Re: Data aggregation -- help me design a solution

2012-08-21 Thread Milind Parikh
1. Assuming that the majorirty of the line items are new and

2. The lookup of an existing line-item will dictate the performance of the
system  because reads are slower than writes in C*.

3. Assuming that you are using counters in C*

Therefore eliminate that problem by implementing a bloom filter or similar
structure (stable bloom filter) to figure out whether you actually need to
go to C* at all FOR READING of existing line item.

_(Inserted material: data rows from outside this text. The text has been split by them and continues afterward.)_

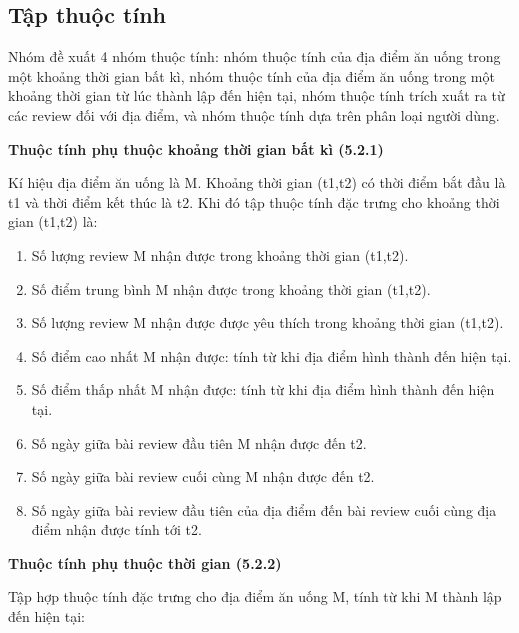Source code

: \documentclass[12pt]{extarticle}
\begin{document}
		\subsection{Tập thuộc tính}
			\par Nhóm đề xuất 4 nhóm thuộc tính: nhóm thuộc tính của địa điểm ăn uống trong một khoảng thời gian bất kì, nhóm thuộc tính của địa điểm ăn uống trong một khoảng thời gian từ lúc thành lập đến hiện tại, nhóm thuộc tính trích xuất ra từ các review đối với địa điểm, và nhóm thuộc tính dựa trên phân loại người dùng. 
			\par \textbf{Thuộc tính phụ thuộc khoảng thời gian bất kì (5.2.1)}
				\par Kí hiệu địa điểm ăn uống là M. Khoảng thời gian (t1,t2) có thời điểm bắt đầu là t1 và thời điểm kết thúc là t2. Khi đó tập thuộc tính đặc trưng cho khoảng thời gian (t1,t2) là:
				\begin{enumerate}
					\item Số lượng review M nhận được trong khoảng thời gian (t1,t2).
					\item Số điểm trung bình M nhận được trong khoảng thời gian (t1,t2).
					\item Số lượng review M nhận được được yêu thích trong khoảng thời gian (t1,t2).
					\item Số điểm cao nhất M nhận được: tính từ khi địa điểm hình thành đến hiện tại.	
					\item Số điểm thấp nhất M nhận được: tính từ khi địa điểm hình thành đến hiện tại.
					\item Số ngày giữa bài review đầu tiên M nhận được đến t2.
					\item Số ngày giữa bài review cuối cùng M nhận được đến t2.
					\item Số ngày giữa bài review đầu tiên của địa điểm đến bài review cuối cùng địa điểm nhận được tính tới t2.
				\end{enumerate}
			\par \textbf{Thuộc tính phụ thuộc thời gian (5.2.2)}
				\par Tập hợp thuộc tính đặc trưng cho địa điểm ăn uống M, tính từ khi M thành lập đến hiện tại:
\end{document}
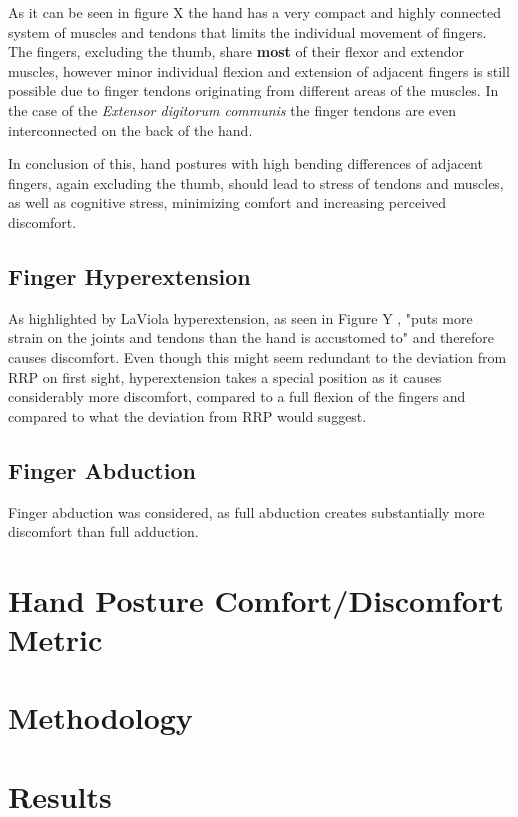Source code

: \documentclass{sig-alternate-05-2015}
\begin{document}
As it can be seen in figure X
the hand has a very compact and highly connected system of muscles and tendons that limits the individual movement of fingers.
The fingers, excluding the thumb, share \textbf{most} of their flexor and extendor muscles, however minor individual flexion and extension of adjacent fingers is still possible due to finger tendons originating from different areas of the muscles. In the case of the \textit{Extensor digitorum communis} the finger tendons are even interconnected on the back of the hand.

In conclusion of this, hand postures with high bending differences of adjacent fingers, again excluding the thumb, should lead to stress of tendons and muscles, as well as cognitive stress, minimizing comfort and increasing perceived discomfort.

\subsection{Finger Hyperextension}

As highlighted by LaViola \cite{laviola1999survey} hyperextension, as seen in Figure Y
, "puts more strain on the joints and tendons than the hand is accustomed to" and therefore causes discomfort. Even though this might seem redundant to the deviation from RRP on first sight, hyperextension takes a special position as it causes considerably more discomfort, compared to a full flexion of the fingers and compared to what the deviation from RRP would suggest.

\subsection{Finger Abduction}

Finger abduction was considered, as full abduction creates substantially more discomfort than full adduction. 

\section{Hand Posture Comfort/Discomfort Metric}

\section{Methodology}

\section{Results}
\end{document}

IF YOU NEED TO GO TO C* FOR READS, handle that event (act of getting an
line-item that has already existed) in a seperate set of threads; DECRing
the chosen counters for the previous value of the invoice line-tems


HTH
Regards
Milind



On Tue, Aug 21, 2012 at 1:08 PM, Oleg Dulin oleg.du...@gmail.com wrote:

 Here are my requirements.

 We use Cassandra.

 I get millions of invoice line items into the system. As I load them I
 need to build up some data structures.

 * Invoice line items by invoice id (each line item has an invoice id on it
 ), with total dollar value
 * Invoice line items by customer id , with total dollar value
 * Invoice line items by territory, with total dollar value

 In all of those cases, what we want is to see the total by a given
 attribute, that's all there is to it.

 Line items may change daily, i.e. a territory may change or they may
 correct the values. In this case I need to update the aggregations
 accordingly.

 Here are my ideas:

 - I can use counters and store the data in buckets
 - I can just store the data in buckets and do the math in Java

 In both cases the challenge is that the items can be updated. Which means
 I need to look up a current version of an item and decide how to proceed.
 That puts a huge performance penalty on the application (# of line items we
 receive is in the millions and we need to process them in a timely fashion).

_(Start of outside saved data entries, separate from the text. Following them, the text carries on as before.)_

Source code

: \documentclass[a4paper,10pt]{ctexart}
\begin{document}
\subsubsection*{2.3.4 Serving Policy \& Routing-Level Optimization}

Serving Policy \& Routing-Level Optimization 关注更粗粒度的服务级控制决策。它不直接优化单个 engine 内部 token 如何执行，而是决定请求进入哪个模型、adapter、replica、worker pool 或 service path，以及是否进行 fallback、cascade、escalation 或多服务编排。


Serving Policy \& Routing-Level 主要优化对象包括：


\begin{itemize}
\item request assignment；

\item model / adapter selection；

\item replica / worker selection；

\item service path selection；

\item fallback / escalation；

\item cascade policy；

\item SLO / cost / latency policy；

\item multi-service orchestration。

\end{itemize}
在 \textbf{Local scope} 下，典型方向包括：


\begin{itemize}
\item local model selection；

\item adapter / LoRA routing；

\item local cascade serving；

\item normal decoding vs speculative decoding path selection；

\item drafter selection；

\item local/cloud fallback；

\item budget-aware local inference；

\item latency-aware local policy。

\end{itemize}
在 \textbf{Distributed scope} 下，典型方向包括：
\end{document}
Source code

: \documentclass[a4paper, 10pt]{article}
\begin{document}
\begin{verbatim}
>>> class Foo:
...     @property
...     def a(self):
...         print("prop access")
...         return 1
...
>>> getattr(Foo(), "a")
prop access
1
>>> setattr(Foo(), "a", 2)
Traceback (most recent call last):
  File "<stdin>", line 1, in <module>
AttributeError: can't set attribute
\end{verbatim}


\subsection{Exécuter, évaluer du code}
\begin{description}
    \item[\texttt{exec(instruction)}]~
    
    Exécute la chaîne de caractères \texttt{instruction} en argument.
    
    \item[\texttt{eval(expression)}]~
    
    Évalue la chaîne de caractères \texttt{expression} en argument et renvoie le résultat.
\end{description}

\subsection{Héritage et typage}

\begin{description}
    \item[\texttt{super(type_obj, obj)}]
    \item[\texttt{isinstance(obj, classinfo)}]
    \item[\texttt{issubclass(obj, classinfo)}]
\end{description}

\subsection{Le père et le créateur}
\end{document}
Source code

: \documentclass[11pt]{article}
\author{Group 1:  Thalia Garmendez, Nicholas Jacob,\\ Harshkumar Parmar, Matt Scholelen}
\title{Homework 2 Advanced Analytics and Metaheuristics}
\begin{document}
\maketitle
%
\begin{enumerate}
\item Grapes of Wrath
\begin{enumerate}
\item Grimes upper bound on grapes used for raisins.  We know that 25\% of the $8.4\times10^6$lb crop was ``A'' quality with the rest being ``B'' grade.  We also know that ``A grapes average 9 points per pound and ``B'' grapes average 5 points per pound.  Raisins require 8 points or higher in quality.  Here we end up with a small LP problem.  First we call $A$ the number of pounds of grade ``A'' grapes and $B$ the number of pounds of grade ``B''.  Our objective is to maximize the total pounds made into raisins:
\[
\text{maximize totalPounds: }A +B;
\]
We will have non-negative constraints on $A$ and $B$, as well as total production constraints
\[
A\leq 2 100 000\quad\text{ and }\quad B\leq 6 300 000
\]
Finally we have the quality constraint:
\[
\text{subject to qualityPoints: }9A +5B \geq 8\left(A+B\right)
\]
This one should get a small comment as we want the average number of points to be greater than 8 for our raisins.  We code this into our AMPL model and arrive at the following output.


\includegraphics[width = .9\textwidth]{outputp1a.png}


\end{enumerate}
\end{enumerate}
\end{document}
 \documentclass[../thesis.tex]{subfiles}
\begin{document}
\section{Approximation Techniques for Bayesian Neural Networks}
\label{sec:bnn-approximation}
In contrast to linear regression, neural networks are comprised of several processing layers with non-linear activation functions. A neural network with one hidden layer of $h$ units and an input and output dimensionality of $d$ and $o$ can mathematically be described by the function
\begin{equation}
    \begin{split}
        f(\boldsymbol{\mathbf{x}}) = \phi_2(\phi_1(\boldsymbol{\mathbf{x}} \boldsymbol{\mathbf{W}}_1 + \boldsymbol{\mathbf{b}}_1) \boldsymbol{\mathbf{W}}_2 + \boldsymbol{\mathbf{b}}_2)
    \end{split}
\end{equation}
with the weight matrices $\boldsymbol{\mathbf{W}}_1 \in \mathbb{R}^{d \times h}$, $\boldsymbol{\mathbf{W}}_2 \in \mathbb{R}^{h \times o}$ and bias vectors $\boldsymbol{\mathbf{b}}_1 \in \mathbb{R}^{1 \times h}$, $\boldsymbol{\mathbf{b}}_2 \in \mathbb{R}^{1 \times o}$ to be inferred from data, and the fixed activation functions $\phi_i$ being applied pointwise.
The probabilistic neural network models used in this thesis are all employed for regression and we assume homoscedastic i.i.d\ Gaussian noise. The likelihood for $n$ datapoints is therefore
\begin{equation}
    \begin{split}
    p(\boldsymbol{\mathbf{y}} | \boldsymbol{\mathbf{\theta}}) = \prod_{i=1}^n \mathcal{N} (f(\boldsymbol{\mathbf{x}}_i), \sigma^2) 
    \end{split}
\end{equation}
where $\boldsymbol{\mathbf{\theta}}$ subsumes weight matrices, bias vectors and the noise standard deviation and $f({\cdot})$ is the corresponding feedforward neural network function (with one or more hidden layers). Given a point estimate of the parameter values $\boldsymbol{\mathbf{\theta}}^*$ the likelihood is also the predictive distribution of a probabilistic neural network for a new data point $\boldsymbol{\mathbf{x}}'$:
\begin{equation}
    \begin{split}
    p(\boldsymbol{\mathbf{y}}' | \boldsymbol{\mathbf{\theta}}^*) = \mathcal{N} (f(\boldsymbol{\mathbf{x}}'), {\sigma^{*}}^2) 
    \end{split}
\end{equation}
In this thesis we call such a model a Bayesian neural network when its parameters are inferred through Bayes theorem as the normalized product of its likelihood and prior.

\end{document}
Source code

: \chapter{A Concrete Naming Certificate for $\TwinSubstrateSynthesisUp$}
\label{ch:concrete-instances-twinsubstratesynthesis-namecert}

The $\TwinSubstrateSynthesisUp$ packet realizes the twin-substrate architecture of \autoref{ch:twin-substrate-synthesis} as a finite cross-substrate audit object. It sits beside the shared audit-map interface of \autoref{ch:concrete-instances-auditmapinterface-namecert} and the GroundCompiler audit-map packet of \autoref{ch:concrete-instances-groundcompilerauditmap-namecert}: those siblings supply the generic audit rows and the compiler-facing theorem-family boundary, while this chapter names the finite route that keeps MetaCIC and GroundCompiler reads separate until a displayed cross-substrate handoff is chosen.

 Help me out here -- any ideas on how I could design this in Cassandra ?


 Regards,
 Oleg





Re: Data aggregation -- help me design a solution

2012-08-21 Thread Guillermo Winkler
Oleg,

If you have the aggregates in counters you only need to read the current
counter when adding/removing invoice lines.

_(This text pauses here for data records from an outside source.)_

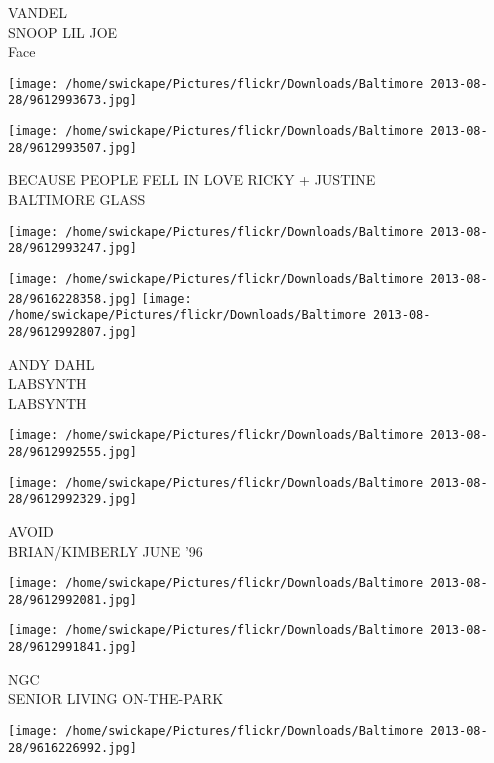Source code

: \documentclass[10pt,letterpaper]{article}
\begin{document}
VANDEL\\
SNOOP LIL JOE\\
Face\\
\pagebreak

\texttt{[image: /home/swickape/Pictures/flickr/Downloads/Baltimore 2013-08-28/9612993673.jpg]}

\vspace{0.25in}
\texttt{[image: /home/swickape/Pictures/flickr/Downloads/Baltimore 2013-08-28/9612993507.jpg]}

BECAUSE PEOPLE FELL IN LOVE RICKY + JUSTINE\\
BALTIMORE GLASS\\
\pagebreak

\texttt{[image: /home/swickape/Pictures/flickr/Downloads/Baltimore 2013-08-28/9612993247.jpg]}

\vspace{0.25in}
\texttt{[image: /home/swickape/Pictures/flickr/Downloads/Baltimore 2013-08-28/9616228358.jpg]}
\texttt{[image: /home/swickape/Pictures/flickr/Downloads/Baltimore 2013-08-28/9612992807.jpg]}

ANDY DAHL\\
LABSYNTH\\
LABSYNTH\\
\pagebreak

\texttt{[image: /home/swickape/Pictures/flickr/Downloads/Baltimore 2013-08-28/9612992555.jpg]}

\vspace{0.25in}
\texttt{[image: /home/swickape/Pictures/flickr/Downloads/Baltimore 2013-08-28/9612992329.jpg]}

AVOID\\
BRIAN/KIMBERLY JUNE '96\\
\pagebreak

\texttt{[image: /home/swickape/Pictures/flickr/Downloads/Baltimore 2013-08-28/9612992081.jpg]}

\vspace{0.25in}
\texttt{[image: /home/swickape/Pictures/flickr/Downloads/Baltimore 2013-08-28/9612991841.jpg]}

NGC\\
SENIOR LIVING ON{-}THE{-}PARK\\
\pagebreak

\texttt{[image: /home/swickape/Pictures/flickr/Downloads/Baltimore 2013-08-28/9616226992.jpg]}
\end{document}
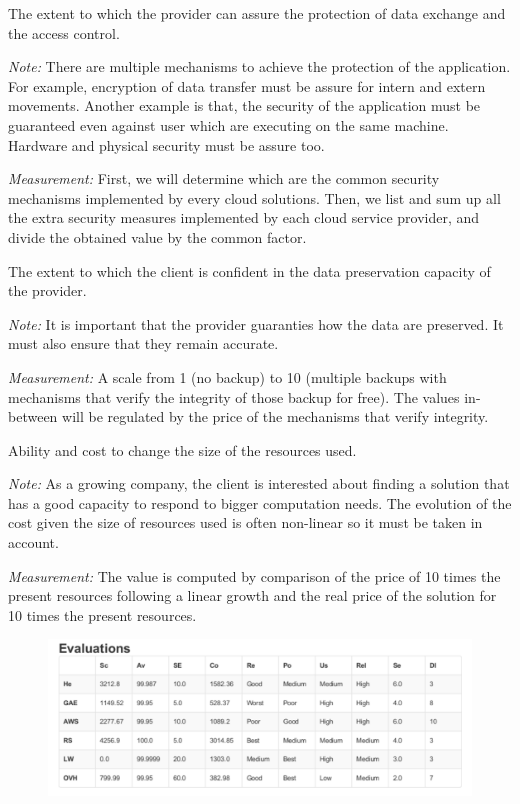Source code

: \documentclass[a4paper,11pt]{article}
\begin{document}
\begin{description}[parsep=10pt,listparindent=\parindent,labelindent=\parindent,font=$\bullet$\ ]
  \item[Security:] The extent to which the provider can assure the protection of data exchange and the access control.
    \par \emph{Note:} There are multiple mechanisms to achieve the protection of the application. For example, encryption of data transfer must be assure for intern and extern movements. Another example is that, the security of the application must be guaranteed even against user which are executing on the same machine. Hardware and physical security must be assure too. 
    \par \emph{Measurement:} First, we will determine which are the common security mechanisms implemented by every cloud solutions. Then, we list and sum up all the extra security measures implemented by each cloud service provider, and divide the obtained value by the common factor.

  \item[Data Integrity:] The extent to which the client is confident in the data preservation capacity of the provider.
    \par \emph{Note:} It is important that the provider guaranties how the data are preserved. It must also ensure that they remain accurate.
    \par \emph{Measurement:} A scale from 1 (no backup) to 10 (multiple backups with mechanisms that verify the integrity of those backup for free). The values in-between will be regulated by the price of the mechanisms that verify integrity.

  \item[Scalability:] Ability and cost to change the size of the resources used.
    \par \emph{Note:} As a growing company, the client is interested about finding a solution that has a good capacity to respond to bigger computation needs. The evolution of the cost given the size of resources used is often non-linear so it must be taken in account.
    \par \emph{Measurement:} The value is computed by comparison of the price of 10 times the present resources following a linear growth and the real price of the solution for 10 times the present resources.

\end{description}

\begin{figure}[h]
  \center
  \includegraphics[width=\textwidth-2cm]{img/Result/evaluation.pdf}
\end{figure}
\end{document}
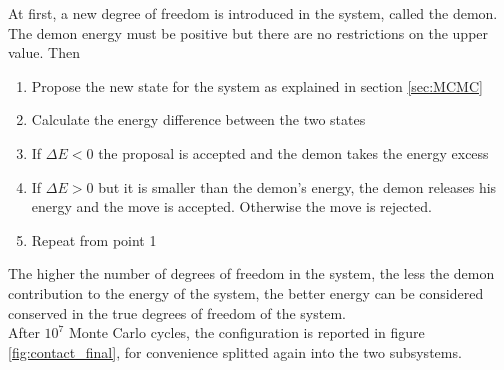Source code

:At first, a new degree of freedom is introduced in the system, called the demon. The demon energy must be positive but there are no restrictions on the upper value. Then
\begin{enumerate}
    \item Propose the new state for the system as explained in section \ref{sec:MCMC}
    \item Calculate the energy difference between the two states
    \item If $\Delta E < 0$ the proposal is accepted and the demon takes the energy excess
    \item If $\Delta E > 0$ but it is smaller than the demon's energy, the demon releases his energy and the move is accepted. Otherwise the move is rejected.
    \item Repeat from point 1
\end{enumerate}
The higher the number of degrees of freedom in the system, the less the demon contribution to the energy of the system, the better energy can be considered conserved in the true degrees of freedom of the system. \\
After $10^7$ Monte Carlo cycles, the configuration is reported in figure \ref{fig:contact_final}, for convenience splitted again into the two subsystems.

In this situation you only need to be sure this sequence:

+ Read current counter value
+ Update current value according to newly created/updated lines

Is done safely to avoid messing up the current counter with concurrent
updates.

Assuming you don't need to have the counters updated in real time you can
also batch the counter update in Java/Redis/Whatever and do the updates in
C* less often.

Best,
Guille

On Tue, Aug 21, 2012 at 5:08 PM, Oleg Dulin oleg.du...@gmail.com wrote:

 Here are my requirements.

 We use Cassandra.

 I get millions of invoice line items into the system. As I load them I
 need to build up some data structures.

 * Invoice line items by invoice id (each line item has an invoice id on it
 ), with total dollar value
 * Invoice line items by customer id , with total dollar value
 * Invoice line items by territory, with total dollar value

 In all of those cases, what we want is to see the total by a given
 attribute, that's all there is to it.

 Line items may change daily, i.e. a territory may change or they may
 correct the values. In this case I need to update the aggregations
 accordingly.

 Here are my ideas:

 - I can use counters and store the data in buckets
 - I can just store the data in buckets and do the math in Java

 In both cases the challenge is that the items can be updated. Which means
 I need to look up a current version of an item and decide how to proceed.
 That puts a huge performance penalty on the application (# of line items we
 receive is in the millions and we need to process them in a timely fashion).

 Help me out here -- any ideas on how I could design this in Cassandra ?


 Regards,
 Oleg